The airlines also try to encourage customers to book directly so that they can maintain a closer relationship with them. It allows carriers to connect bookings with loyalty programs and create special offers and discounts catered to individual passengers.
There is another benefit to booking directly. The U.S. Department of Transportation requires carriers to hold a reservation at the quoted fare for 24 hours without payment or allow a reservation to be cancelled within 24 hours without penalty, so long as the booking is made at least seven days before travel. The law applies, however, only to U.S. and foreign air carriers that have websites marketed to U.S. consumers. This means that, in theory, an online travel agency does not have to offer such a policy, although most OTAs do.
Airlines and the major OTAs all have apps to help you book and manage your trip on your mobile device, but their functionality is lacking compared to these websites’ desktop editions. For example, Expedia’s app doesn’t allow you to view flights on a month-view calendar. Kayak has an app with more bells and whistles and a better user interface, including a month-view calendar with color-coded pricing. It also has a handy “augmented reality” function to help you see if your carry-on bag will fit in the overhead bin (a feature originally developed by KLM). Point your phone’s camera at the luggage, and it’ll give you the dimensions.
While apps are improving and gaining in popularity, you still might find it easier to locate the best deals on flights and hotels by using your desktop, where you can have multiple tabs open and have all the available search tools at your disposal. Apps are fine for booking directly with an airline once you know which flights you want to book.

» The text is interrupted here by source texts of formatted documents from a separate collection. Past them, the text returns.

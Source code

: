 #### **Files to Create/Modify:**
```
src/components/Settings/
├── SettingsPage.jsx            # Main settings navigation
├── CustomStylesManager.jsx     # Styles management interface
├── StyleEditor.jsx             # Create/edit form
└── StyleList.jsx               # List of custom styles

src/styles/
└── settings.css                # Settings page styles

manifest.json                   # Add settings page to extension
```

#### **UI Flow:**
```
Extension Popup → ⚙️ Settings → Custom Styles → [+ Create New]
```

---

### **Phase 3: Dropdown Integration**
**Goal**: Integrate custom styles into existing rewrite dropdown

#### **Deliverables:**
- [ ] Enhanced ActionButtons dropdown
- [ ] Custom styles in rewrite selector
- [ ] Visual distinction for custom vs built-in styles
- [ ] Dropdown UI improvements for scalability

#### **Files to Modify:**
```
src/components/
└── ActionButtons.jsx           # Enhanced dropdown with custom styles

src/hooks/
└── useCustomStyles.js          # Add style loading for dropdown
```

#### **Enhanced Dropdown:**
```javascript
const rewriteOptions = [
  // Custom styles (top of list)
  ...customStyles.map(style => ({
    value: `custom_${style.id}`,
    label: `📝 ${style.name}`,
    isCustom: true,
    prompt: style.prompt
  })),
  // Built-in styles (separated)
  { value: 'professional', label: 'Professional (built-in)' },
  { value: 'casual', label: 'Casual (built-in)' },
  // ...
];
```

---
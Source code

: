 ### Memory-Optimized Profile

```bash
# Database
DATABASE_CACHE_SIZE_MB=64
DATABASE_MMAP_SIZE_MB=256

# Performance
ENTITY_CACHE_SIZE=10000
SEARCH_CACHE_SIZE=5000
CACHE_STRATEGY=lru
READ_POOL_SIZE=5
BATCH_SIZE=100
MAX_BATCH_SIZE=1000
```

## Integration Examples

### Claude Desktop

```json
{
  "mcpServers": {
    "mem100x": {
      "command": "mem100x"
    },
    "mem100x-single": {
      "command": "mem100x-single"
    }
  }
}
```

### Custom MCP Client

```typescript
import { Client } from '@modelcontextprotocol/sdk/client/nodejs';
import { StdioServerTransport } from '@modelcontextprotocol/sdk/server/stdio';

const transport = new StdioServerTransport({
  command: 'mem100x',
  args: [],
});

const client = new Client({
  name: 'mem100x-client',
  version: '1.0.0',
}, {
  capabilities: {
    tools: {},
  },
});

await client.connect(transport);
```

If you’re determined to use your mobile device, you may want to look into Hopper. Hopper is a mobile-first flight booking tool that has a solid price prediction tool. You can research travel options and book directly on the app. Another benefit of Hopper: Of its team of 300 employees, nearly half are dedicated to customer support and are based in Canada versus some OTAs and airlines that outsource much of their customer service further afield.

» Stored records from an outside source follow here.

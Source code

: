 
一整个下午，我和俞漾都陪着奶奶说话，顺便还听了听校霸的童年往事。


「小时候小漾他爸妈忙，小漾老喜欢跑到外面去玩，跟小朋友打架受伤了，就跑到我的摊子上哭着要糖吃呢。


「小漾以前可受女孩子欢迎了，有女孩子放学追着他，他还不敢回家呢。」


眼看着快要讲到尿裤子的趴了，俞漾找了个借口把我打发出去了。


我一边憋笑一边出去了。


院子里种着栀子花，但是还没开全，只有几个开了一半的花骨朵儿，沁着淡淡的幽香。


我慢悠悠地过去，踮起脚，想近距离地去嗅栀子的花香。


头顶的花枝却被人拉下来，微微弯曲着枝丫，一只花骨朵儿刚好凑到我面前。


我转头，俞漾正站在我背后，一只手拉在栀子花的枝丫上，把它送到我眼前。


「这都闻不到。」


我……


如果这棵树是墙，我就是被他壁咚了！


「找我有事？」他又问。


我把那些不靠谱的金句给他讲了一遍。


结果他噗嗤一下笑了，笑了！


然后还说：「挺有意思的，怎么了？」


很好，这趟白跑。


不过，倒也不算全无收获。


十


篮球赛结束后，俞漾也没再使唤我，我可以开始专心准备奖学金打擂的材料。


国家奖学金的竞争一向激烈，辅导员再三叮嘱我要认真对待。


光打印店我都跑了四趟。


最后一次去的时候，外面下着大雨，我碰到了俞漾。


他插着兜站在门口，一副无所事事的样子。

Like many travelers, I enjoy a flight deal as much as the next person, but I also don’t like any added hassle. I typically start my travel searches using the ITA Matrix or Google Flights to get a general sense of the fares. It helps to know what is a good deal and what is expensive for a particular route. I do my research, typically on a desktop computer. When I’m ready to book, I’ll book directly with the airline. I’ve found that customer service is better when booking directly with the service provider. But I’ve also saved money by using OTAs and have booked with them, too. Whichever way you choose to book, you can be safe in the knowledge that finding and purchasing travel online is a lot easier today than searching for a deal with a travel agent on a pay phone.